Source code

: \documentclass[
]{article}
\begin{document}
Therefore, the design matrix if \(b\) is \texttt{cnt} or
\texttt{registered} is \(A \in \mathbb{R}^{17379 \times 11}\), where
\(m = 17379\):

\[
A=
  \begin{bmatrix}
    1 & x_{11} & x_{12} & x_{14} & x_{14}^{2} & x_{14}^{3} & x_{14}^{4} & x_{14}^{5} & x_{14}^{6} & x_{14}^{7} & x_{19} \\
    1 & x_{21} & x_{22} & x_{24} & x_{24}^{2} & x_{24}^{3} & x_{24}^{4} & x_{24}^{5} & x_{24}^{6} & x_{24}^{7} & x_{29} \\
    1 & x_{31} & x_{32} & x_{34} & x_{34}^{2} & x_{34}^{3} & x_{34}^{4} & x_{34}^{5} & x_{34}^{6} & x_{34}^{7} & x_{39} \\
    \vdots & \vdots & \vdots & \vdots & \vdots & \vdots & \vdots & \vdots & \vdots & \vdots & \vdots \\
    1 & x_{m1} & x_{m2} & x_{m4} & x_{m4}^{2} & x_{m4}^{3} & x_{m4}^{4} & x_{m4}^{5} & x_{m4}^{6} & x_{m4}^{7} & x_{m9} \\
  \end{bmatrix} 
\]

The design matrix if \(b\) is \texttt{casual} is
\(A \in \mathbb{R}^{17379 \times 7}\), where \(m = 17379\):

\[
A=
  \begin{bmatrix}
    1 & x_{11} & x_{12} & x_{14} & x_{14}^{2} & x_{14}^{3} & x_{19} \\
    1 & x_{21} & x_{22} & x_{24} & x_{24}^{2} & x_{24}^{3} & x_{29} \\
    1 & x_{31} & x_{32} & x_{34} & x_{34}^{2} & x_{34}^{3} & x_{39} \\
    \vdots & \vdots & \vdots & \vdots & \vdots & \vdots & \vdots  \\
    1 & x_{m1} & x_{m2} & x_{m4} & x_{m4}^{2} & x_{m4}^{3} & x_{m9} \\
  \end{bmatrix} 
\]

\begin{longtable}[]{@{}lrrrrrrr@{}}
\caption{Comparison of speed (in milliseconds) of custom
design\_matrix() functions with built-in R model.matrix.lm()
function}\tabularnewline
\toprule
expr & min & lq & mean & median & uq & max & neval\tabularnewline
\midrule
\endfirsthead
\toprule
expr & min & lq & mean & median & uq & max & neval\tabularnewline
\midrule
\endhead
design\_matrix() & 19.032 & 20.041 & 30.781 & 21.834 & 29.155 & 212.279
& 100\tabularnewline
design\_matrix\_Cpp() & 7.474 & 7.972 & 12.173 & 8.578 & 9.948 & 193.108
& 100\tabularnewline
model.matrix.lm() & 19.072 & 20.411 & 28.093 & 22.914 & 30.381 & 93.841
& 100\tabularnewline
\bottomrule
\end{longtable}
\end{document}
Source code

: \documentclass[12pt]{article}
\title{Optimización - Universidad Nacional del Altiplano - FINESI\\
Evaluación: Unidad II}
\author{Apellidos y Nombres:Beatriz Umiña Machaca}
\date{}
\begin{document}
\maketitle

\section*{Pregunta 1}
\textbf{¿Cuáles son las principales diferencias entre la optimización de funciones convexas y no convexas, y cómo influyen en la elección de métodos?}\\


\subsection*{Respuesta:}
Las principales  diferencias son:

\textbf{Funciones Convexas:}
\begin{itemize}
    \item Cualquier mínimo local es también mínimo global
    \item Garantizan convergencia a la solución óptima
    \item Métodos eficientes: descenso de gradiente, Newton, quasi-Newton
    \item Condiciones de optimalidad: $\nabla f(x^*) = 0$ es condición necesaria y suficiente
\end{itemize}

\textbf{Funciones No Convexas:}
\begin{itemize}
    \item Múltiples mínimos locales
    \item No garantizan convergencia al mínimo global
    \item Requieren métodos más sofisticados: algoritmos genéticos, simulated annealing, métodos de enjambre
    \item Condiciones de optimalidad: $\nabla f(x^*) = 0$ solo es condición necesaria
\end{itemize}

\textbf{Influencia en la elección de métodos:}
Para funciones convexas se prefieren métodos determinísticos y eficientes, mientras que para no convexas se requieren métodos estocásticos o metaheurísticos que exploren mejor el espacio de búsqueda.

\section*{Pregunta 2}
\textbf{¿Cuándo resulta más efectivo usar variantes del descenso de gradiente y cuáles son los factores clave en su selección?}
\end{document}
----
### WORK INSTRUCTION
Only lines holding the word "condición" are wanted, so copy each of them from the records above.

### RESULT
    \item Condiciones de optimalidad: $\nabla f(x^*) = 0$ es condición necesaria y suficiente
    \item Condiciones de optimalidad: $\nabla f(x^*) = 0$ solo es condición necesaria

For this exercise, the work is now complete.